Un nuovo progetto. È in questo contesto, a poche settimane dal ritorno graduale alla normalità, che i “Joy Singers” annunciano un’importante novità. L’uscita del loro settimo progetto, un doppio cd di 20 brani più soundtrack, dal titolo emblematico: “2020”. Non poteva che essere così, verrebbe da dire. Poiché da un lato si rifà al numero di canzoni contenute nel disco e all’anno in corso; mentre dall’altro al tempo che il noto coro amatoriale veneziano, che al canto associa anche alcune coreografie, ha dedicato all’amore per la musica.
«Si tratta di un progetto ambizioso – spiega D’Alpaos – col quale vogliamo festeggiare i nostri primi vent’anni d’attività. Siamo un coro musicalmente molto curioso e senza preconcetti, tanto che il nostro repertorio, vastissimo, si è evoluto nel tempo». Attraverso un’ora e mezza di musica «in cui annoiarsi sarà impossibile», “2020” si propone di ripercorrere l’intera storia artistica del coro, dagli esordi ad oggi, toccando i generi più disparati: gospel (il gruppo è infatti partito come tale), pop, caraibico, swing, musical, funky e non solo. In un concentrato di brani che spaziano da un medley di 10 minuti dei Queen, alla nuova versione di “My favourite things” (tratta da “Tutti insieme appassionatamente”) o ad una delle canzoni di “Jesus Christ Superstar”.
Un gruppo misto, quello dei “Joy Singers”, di 28 elementi dai 20 ai 50 anni (alcuni dei quali componenti storici), provenienti soprattutto da Venezia, Mestre e Marghera, dove svolgono le prove ogni settimana. E che nel tempo ha imparato ed eseguito oltre 200 brani, per il 90% riarrangiati proprio da D’Alpaos.

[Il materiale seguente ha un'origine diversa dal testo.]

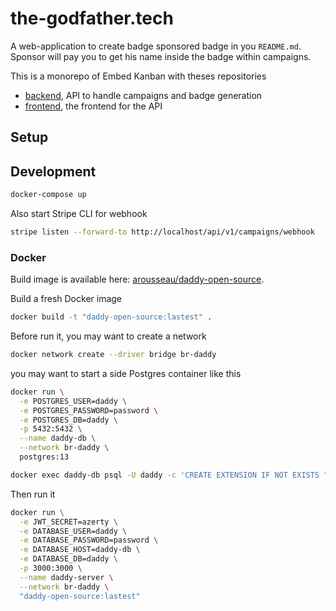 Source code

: # the-godfather.tech

A web-application to create badge sponsored badge in you `README.md`. Sponsor will pay you to get his name inside the badge within campaigns.

This is a monorepo of Embed Kanban with theses repositories

- [backend](./backend/README.md), API to handle campaigns and badge generation
- [frontend](./backend/README.md), the frontend for the API

## Setup

## Development

```sh
docker-compose up
```

Also start Stripe CLI for webhook

```sh
stripe listen --forward-to http://localhost/api/v1/campaigns/webhook
```

### Docker

Build image is available here: [arousseau/daddy-open-source](https://hub.docker.com/repository/docker/arousseau/daddy-open-source).

Build a fresh Docker image

```sh
docker build -t "daddy-open-source:lastest" .
```

Before run it, you may want to create a network

```sh
docker network create --driver bridge br-daddy
```

you may want to start a side Postgres container like this

```sh
docker run \
  -e POSTGRES_USER=daddy \
  -e POSTGRES_PASSWORD=password \
  -e POSTGRES_DB=daddy \
  -p 5432:5432 \
  --name daddy-db \
  --network br-daddy \
  postgres:13

docker exec daddy-db psql -U daddy -c 'CREATE EXTENSION IF NOT EXISTS "uuid-ossp"'
```

Then run it

```sh
docker run \
  -e JWT_SECRET=azerty \
  -e DATABASE_USER=daddy \
  -e DATABASE_PASSWORD=password \
  -e DATABASE_HOST=daddy-db \
  -e DATABASE_DB=daddy \
  -p 3000:3000 \
  --name daddy-server \
  --network br-daddy \
  "daddy-open-source:lastest"
```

«Penso che la presentazione ufficiale avverrà a settembre, quando avremo il disco tra le mani. Ma prima vorremmo organizzare dei momenti d’incontro – una sorta d’anteprima, durante l’estate – in cui raccontare al pubblico il nostro progetto. Concerti in programma? Speriamo di poterne fare. Ci stiamo informando per capire le modalità, visto il periodo. Solitamente ci esibiamo nei teatri e nelle chiese, oppure all’aperto. Negli ultimi anni abbiamo organizzato anche concerti in acustico, con pochi strumenti, ricreando un’atmosfera più “intima” che io apprezzo molto».
Un coro a sette sezioni. Un lavoro curato nei minimi dettagli, quello dell’ultimo cd, dove ogni canzone vuole raccontare atmosfere differenti: in ognuna la voce è modulata diversamente e un’attenzione particolare è stata riservata alla spazializzazione del coro. Affinché, ascoltandolo, la persona si percepisca davanti ad esso o al centro.
«La band ha registrato le basi a fine novembre, in due giorni, mentre il coro in meno di due weekend il mese dopo. Poi è stata la volta del quartetto d’archi, della sezione dei fiati e dei vari altri ospiti strumentisti e solisti, tra i quali Colin Vassell che con noi ha già collaborato altre volte. Terminata la registrazione abbiamo mixato il tutto online per via della pandemia. Un lavoro faticoso che stiamo completando in questi giorni», spiega D’Alpaos, raccontando come oltre alla band abbiano suonato anche 16 musicisti, alcuni dei quali polistrumentisti. Tanto da arrivare ad un totale di ben 39 strumenti diversi.
«La nostra particolarità? Per molti arrangiamenti arriviamo fino a sette voci, quando di norma i cori cantano a quattro sezioni», aggiunge. Spiegando come gli anni percorsi siano stati per lui ricchi di soddisfazione, fatti di sacrificio e duro lavoro costante («appena terminato un progetto ci buttiamo subito in un altro») ricompensato dai traguardi raggiunti. «È tutta gente normalissima – conclude D’Alpaos – con una grande passione per la musica, a cui ricordo sempre che salire su un palco ed essere ascoltati da qualcuno è un grande privilegio. Questo coro è maturato nel tempo attraverso la giusta disciplina. E sentirlo cantare qualcosa che tu stesso hai trascritto su un pezzo di carta è impagabile».